In spite of repeated attempts at producing a history suitable for class-room work in the fourth or fifth grades of the elementary school, the teaching public still awaits a satisfactory book. Children cannot be interested in a mere chronological narrative, nor are they capable of forming sound judgments from groups of facts. Since the days of “Peter Parley,” therefore, the most satisfactory histories of the United States for children have been biographical. In the present work Professor Mace has so far followed tradition. But in the endeavor to secure more continuity of narrative than would otherwise be possible, the stories have been gathered together in groups of two or three or more. Each man in the group appears in his proper historical perspective instead of being partially eclipsed by the fame of some great personage whose biography is used to cover a long period of time or several historical movements. The author has selected his stories from those in which he finds a certain element of heroism, the term being broad enough, however, to cover the lives of Penn and Samuel F. B. Morse, as well as those of Drake and John Paul Jones.

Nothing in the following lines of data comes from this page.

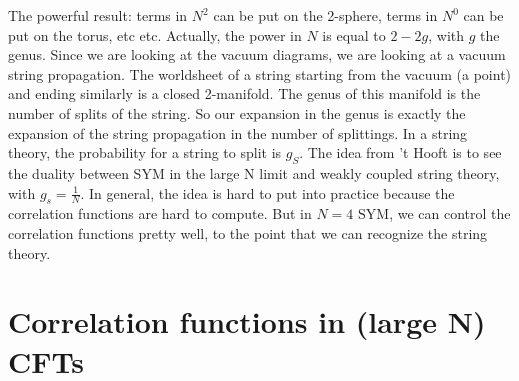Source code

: \documentclass[a4paper]{book}
\theoremstyle{definition}
\theoremstyle{remark}
\begin{document}
The powerful result: terms in $N^2$ can be put on the 2-sphere, terms in $N^0$ can be put on the torus, etc etc. Actually, the power in $N$ is equal to $2-2g$, with $g$ the genus. Since we are looking at the vacuum diagrams, we are looking at a vacuum string propagation. The worldsheet of a string starting from the vacuum (a point) and ending similarly is a closed 2-manifold. The genus of this manifold is the number of splits of the string. So our expansion in the genus is exactly the expansion of the string propagation in the number  of splittings. In a string theory, the probability for a string to split is $g_S$. The idea from 't Hooft is to see the duality between SYM in the large N limit and weakly coupled string theory, with $g_s = \frac{1}{N}$. In general, the idea is hard to put into practice because the correlation functions are hard to compute. But in $N=4$ SYM, we can control the correlation functions pretty well, to the point that we can recognize the string theory. 

\section{Correlation functions in (large N) CFTs}
\end{document}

The heroism of some of our great men is shown by overcoming great obstacles just as that of others is indicated by fighting the enemies of their country. So we find William Penn and James Oglethorpe associated with Hudson, the explorer, and Stuyvesant, the fighting Dutch governor of New Amsterdam, in the chapter about “The Men Who Planted Colonies for Many Kinds of People.”
Out of the three hundred and ninety-six pages in the book, two hundred and twenty-nine are devoted to our history prior to 1789, leaving but one hundred and sixty-seven to our history under the Constitution. The division seems to give a disproportionate amount of space to our Colonial and Revolutionary history. This is justified to some extent by the plan of the author. There is no question as to the romance to be found in the voyages of Polo and Drake, and in the life of Captain Smith. At the same time there are other equally dramatic features of our later history that might have been included, and so have given a better distribution of space. More room is given to Washington’s activities before the Revolution than to the rest of his life, which did not, it is true, cover so many years, but is certainly of more importance. With the exception of the statement that Grant was twice elected president, and the story of Edison and his inventions, the history of our country from 1865 to the battle of Manila Bay contains nothing worth recording, so far as this book is concerned. Out of the sixty-six names we do not find one jurist; one feels that Chief Justice Marshall’s name is certainly not sixty-seventh in our history.
The attempt to fix the facts of each chapter by a list of questions for study is to be commended, as is the unusually satisfactory index. Professor Mace has, besides, done what few scholars succeed in doing. He has written his book in such simple, clear English that the pupils for whom it is intended will have little difficulty in understanding it.
Most of the pictures have been selected for their dramatic value, but many portraits and pictures of places and things of historic interest are included in the book. On the whole, the book is a step forward, and the inequalities in it are no greater than those of other books that have otherwise less to commend them. In classes where the course of study in history does not extend beyond the Revolution, the book should have a wide use.
[A Primary History: Stories of Heroism. By William H. Mace, Professor of History in Syracuse University. Cloth, 8vo. xxv+ 396 pp. Rand, McNally & Co. Chicago, New York.]